Last week, we launched a new feature in the app that we think provides for better safety, and that is facial ID. All over the country, at different intervals throughout the day, a driver can and will be prompted to take a selfie and in real-time. We match that selfie picture against that documentation they submitted when they on-boarded, namely their drivers license picture, to make sure the picture matches.  There’s a real-time check every time somebody matches with a driver and there’s that real-time check when the rider sees the face and matches it before they get in the car. So we think the technological advances that are happening on a daily, and weekly and monthly and yearly basis around safety should really be embraced. And that’s what we should be talking about.
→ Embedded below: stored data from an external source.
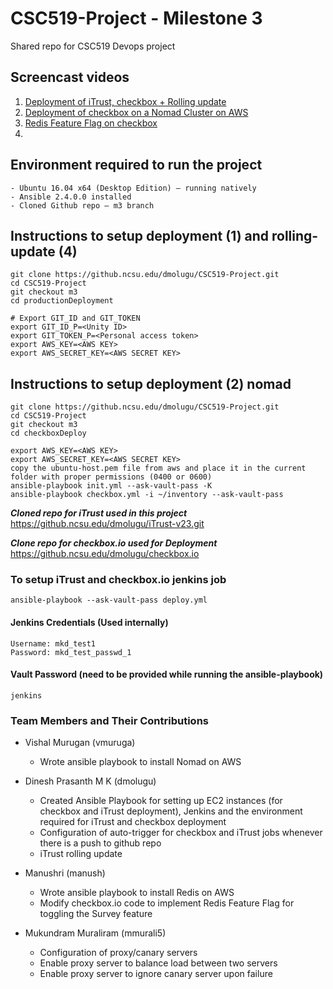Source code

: # CSC519-Project - Milestone 3
Shared repo for CSC519 Devops project

## Screencast videos
1. [Deployment of iTrust, checkbox + Rolling update](https://youtu.be/h9HZ2_0ME5Q)
2. [Deployment of checkbox on a Nomad Cluster on AWS](https://youtu.be/MOcHQcCc248)
3. [Redis Feature Flag on checkbox](https://youtu.be/g6LNFfFpkoI)
4. 

## Environment required to run the project
    - Ubuntu 16.04 x64 (Desktop Edition) – running natively
    - Ansible 2.4.0.0 installed
    - Cloned Github repo – m3 branch
    
## Instructions to setup deployment (1) and rolling-update (4)
    git clone https://github.ncsu.edu/dmolugu/CSC519-Project.git
    cd CSC519-Project
    git checkout m3
    cd productionDeployment

    # Export GIT_ID and GIT_TOKEN
    export GIT_ID_P=<Unity ID>
    export GIT_TOKEN_P=<Personal access token>
    export AWS_KEY=<AWS KEY>
    export AWS_SECRET_KEY=<AWS SECRET KEY>
    
## Instructions to setup deployment (2) nomad
    git clone https://github.ncsu.edu/dmolugu/CSC519-Project.git
    cd CSC519-Project
    git checkout m3
    cd checkboxDeploy
    
    export AWS_KEY=<AWS KEY>
    export AWS_SECRET_KEY=<AWS SECRET KEY>
    copy the ubuntu-host.pem file from aws and place it in the current folder with proper permissions (0400 or 0600)
    ansible-playbook init.yml --ask-vault-pass -K
    ansible-playbook checkbox.yml -i ~/inventory --ask-vault-pass

***Cloned repo for iTrust used in this project***
    https://github.ncsu.edu/dmolugu/iTrust-v23.git

***Clone repo for checkbox.io used for Deployment***
    https://github.ncsu.edu/dmolugu/checkbox.io

### To setup iTrust and checkbox.io jenkins job
    ansible-playbook --ask-vault-pass deploy.yml

#### Jenkins Credentials (Used internally)
    Username: mkd_test1
    Password: mkd_test_passwd_1

#### Vault Password (need to be provided while running the ansible-playbook)
    jenkins

### Team Members and Their Contributions

- Vishal Murugan (vmuruga)
    - Wrote ansible playbook to install Nomad on AWS
- Dinesh Prasanth M K (dmolugu)
    - Created Ansible Playbook for setting up EC2 instances (for checkbox and iTrust deployment), Jenkins and the environment required for iTrust and checkbox deployment
    - Configuration of auto-trigger for checkbox and iTrust jobs whenever there is a push to github repo
    - iTrust rolling update

- Manushri (manush)
    - Wrote ansible playbook to install Redis on AWS
    - Modify checkbox.io code to implement Redis Feature Flag for toggling the Survey feature

- Mukundram Muraliram (mmurali5)
    - Configuration of proxy/canary servers
    - Enable proxy server to balance load between two servers
    - Enable proxy server to ignore canary server upon failure

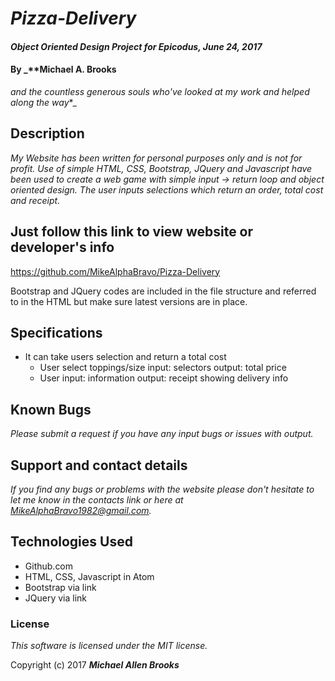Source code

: # _Pizza-Delivery_

#### _Object Oriented Design Project for Epicodus, June 24, 2017_

#### By _**Michael A. Brooks
  *and the countless generous souls who've looked at my work and helped along the way**_

## Description

_My Website has been written for personal purposes only and is not for profit. Use of simple HTML, CSS, Bootstrap, JQuery and Javascript have been used to create a web game with simple input -> return loop and object oriented design.  The user inputs selections which return an order, total cost and receipt._

## Just follow this link to view website or developer's info

https://github.com/MikeAlphaBravo/Pizza-Delivery

Bootstrap and JQuery codes are included in the file structure and referred to in the HTML but make sure latest versions are in place.

## Specifications

* It can take users selection and return a total cost
  * User select toppings/size input: selectors output: total price
  * User input: information output: receipt showing delivery info

## Known Bugs

_Please submit a request if you have any input bugs or issues with output._

## Support and contact details

_If you find any bugs or problems with the website please don't hesitate to let me know in the contacts link or here at MikeAlphaBravo1982@gmail.com._

## Technologies Used

  * Github.com
  * HTML, CSS, Javascript in Atom
  * Bootstrap via link
  * JQuery via link

### License

_This software is licensed under the MIT license._

Copyright (c) 2017 _**Michael Allen Brooks**_
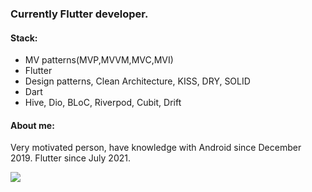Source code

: ### Currently Flutter developer.
<h4>Stack:</h4>
<ul>
<li>MV patterns(MVP,MVVM,MVC,MVI)</li>
<li>Flutter</li>
<li>Design patterns, Clean Architecture, KISS, DRY, SOLID</li>
<li>Dart</li>
<li>Hive, Dio, BLoC, Riverpod, Cubit, Drift</li>
</ul>
<h4>About me:</h4>
<p>Very motivated person, have knowledge with Android since December 2019. Flutter since July 2021.</p>


<img src="https://wakatime.com/badge/user/43ed2565-61bc-4eb1-8927-94d063e72ae6.svg" />
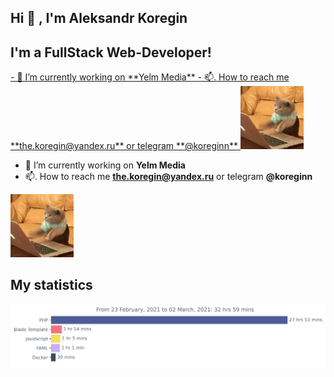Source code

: ## Hi 👋 , I'm Aleksandr Koregin

## I'm a FullStack Web-Developer!

<a href="#">
  <a href="#">
     - 🔭  I’m currently working on **Yelm Media**
    - 📫. How to reach me **the.koregin@yandex.ru** or telegram **@koreginn**
 </a>
  <a href="#">
    <img src="images/cat.gif" width=20%>
  </a>
</a>

- 🔭  I’m currently working on **Yelm Media**
- 📫. How to reach me **the.koregin@yandex.ru** or telegram **@koreginn**

<img src="images/cat.gif" width=20%>

## My statistics

<div style="background-color: #ffff;">
  <img src="https://github.com/koreginn/koreginn/blob/main/images/stat.svg" alt="My statistics Wakatime"/>
</div>
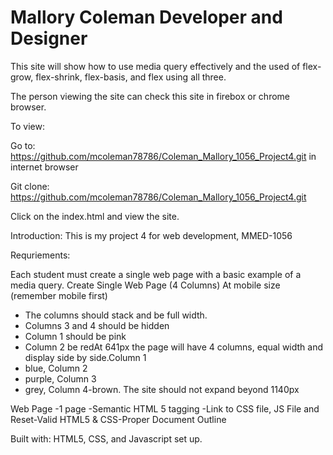 # Mallory Coleman Developer and Designer

This site will show how to use media query effectively and the used of flex-grow, flex-shrink, flex-basis, and flex using all three.

The person viewing the site can check this site in firebox or chrome browser.

To view:

Go to: https://github.com/mcoleman78786/Coleman_Mallory_1056_Project4.git in internet browser

Git clone: https://github.com/mcoleman78786/Coleman_Mallory_1056_Project4.git

Click on the index.html and view the site.

Introduction:
This is my project 4 for web development, MMED-1056



Requriements:

Each student must create a single web page with a basic example of a media query. 
Create Single Web Page (4 Columns) 
At mobile size (remember mobile first)
- The columns should stack and be full width.
- Columns 3 and 4 should be hidden
- Column 1 should be pink
- Column 2 be redAt 641px the page will have 4 columns, equal width and display side by side.Column 1
- blue, Column 2 
- purple, Column 3 
- grey, Column 4-brown. The site should not expand beyond 1140px

Web Page 
-1 page -Semantic HTML 5 tagging 
-Link to CSS file, 
JS File and Reset-Valid HTML5 &
 CSS-Proper Document Outline

Built with:
HTML5, CSS, and Javascript set up.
And I think we’re committed at Uber to advancing technologies that make the trip and the ride safer and it’s not just about a pre-screen fingerprint test. It’s about the technology built into the app.
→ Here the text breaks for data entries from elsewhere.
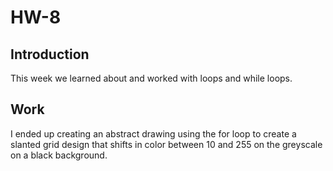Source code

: # HW-8

## Introduction
This week we learned about and worked with loops and while loops.

## Work
I ended up creating an abstract drawing using the for loop to create a slanted grid design that shifts in color between 10 and 255 on the greyscale on a black background. 
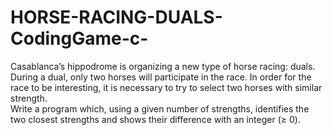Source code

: # HORSE-RACING-DUALS-CodingGame-c-
Casablanca’s hippodrome is organizing a new type of horse racing: duals. 
During a dual, only two horses will participate in the race. In order for the race to be interesting,
it is necessary to try to select two horses with similar strength.  
Write a program which, using a given number of strengths, identifies the two closest strengths and shows their difference with an integer (≥ 0).
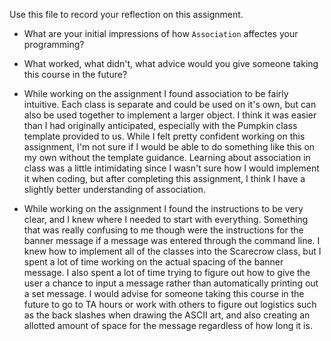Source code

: Use this file to record your reflection on this assignment.

- What are your initial impressions of how `Association` affectes your programming?
- What worked, what didn't, what advice would you give someone taking this course in the future?

- While working on the assignment I found association to be fairly intuitive. Each class is separate and could be used on it's own, but can also be used together to implement a larger object. I think it was easier than I had originally anticipated, especially with the Pumpkin class template provided to us. While I felt pretty confident working on this assignment, I'm not sure if I would be able to do something like this on my own without the template guidance. Learning about association in class was a little intimidating since I wasn't sure how I would implement it when coding, but after completing this assignment, I think I have a slightly better understanding of association.

- While working on the assignment I found the instructions to be very clear, and I knew where I needed to start with everything. Something that was really confusing to me though were the instructions for the banner message if a message was entered through the command line. I knew how to implement all of the classes into the Scarecrow class, but I spent a lot of time working on the actual spacing of the banner message. I also spent a lot of time trying to figure out how to give the user a chance to input a message rather than automatically printing out a set message. I would advise for someone taking this course in the future to go to TA hours or work with others to figure out logistics such as the back slashes when drawing the ASCII art, and also creating an allotted amount of space for the message regardless of how long it is.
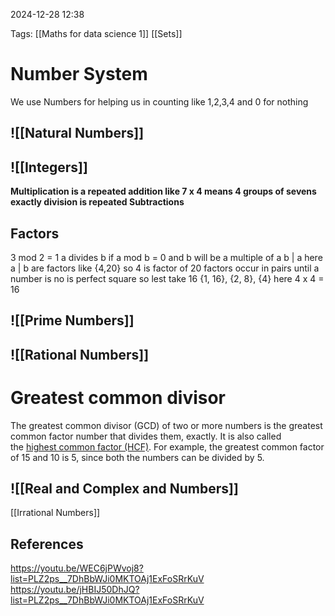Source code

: 2024-12-28 12:38


Tags: [[Maths for data science 1]]  [[Sets]]

# Number System
We use Numbers for helping us in counting like 1,2,3,4 and 0 for nothing 

## **![[Natural Numbers]]**

## ![[Integers]]
**Multiplication is a repeated addition like 7 x 4 means 4 groups of sevens exactly division is repeated Subtractions**

## Factors

3 mod 2 = 1
a divides b if a mod b = 0  and b will be a multiple of a b | a
here a | b are factors 
like {4,20} so 4 is factor of 20
factors occur in pairs until a number is no is perfect square so lest take 16
{1, 16}, {2, 8}, {4} here 4 x 4 = 16

## ![[Prime Numbers]]
## ![[Rational Numbers]]
# Greatest common divisor
The greatest common divisor (GCD) of two or more numbers is the greatest common factor number that divides them, exactly. It is also called the [highest common factor (HCF)](https://byjus.com/maths/hcf/). For example, the greatest common factor of 15 and 10 is 5, since both the numbers can be divided by 5.

##  ![[Real and Complex and Numbers]]
[[Irrational Numbers]]

## References
https://youtu.be/WEC6jPWvoj8?list=PLZ2ps__7DhBbWJi0MKTOAj1ExFoSRrKuV
https://youtu.be/jHBIJ50DhJQ?list=PLZ2ps__7DhBbWJi0MKTOAj1ExFoSRrKuV
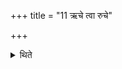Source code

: +++
title = "11 ऋचे त्वा रुचे"

+++

<details><summary>थिते</summary>

ऋचे त्वा रुचे त्वेति सर्वासु नक्षत्रेष्टकाक्स्वनुषजति ११
</details>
AI: I think, for a lot of riders, those features are more important than the fingerprint check. But do you think you can convince lawmakers these features are superior and could make a moot point out of fingerprinting? My assumption is they’d say, ‘that’s great, but fingerprinting happens on the front end,’ so they feel they’re guaranteed they’ll know for sure the applying driver is the person they background checked.

Trevor: I think one of the really interesting things we learned from Prop 1 is that not many people really knew that Uber did background checks at all. So we had to start there to tell the story that we do a background check and we have a very comprehensive safety screening process. And it consists of all of these things — sending people to courthouses to check the arrest records at their source. It’s not just a database check. We check records at the source.

But we have to do a better job of telling people what we do on the front end and educate people on our process. What I’ll also say is 34 states around the country — 34 legislatures, governors and state police and departments of public safety — have embraced our background check process, as well as numerous cities across the country. So, it is not as if nobody has wrestled with this issue and Austin is the first city to wrestle with the issue of fingerprinting versus our background check process.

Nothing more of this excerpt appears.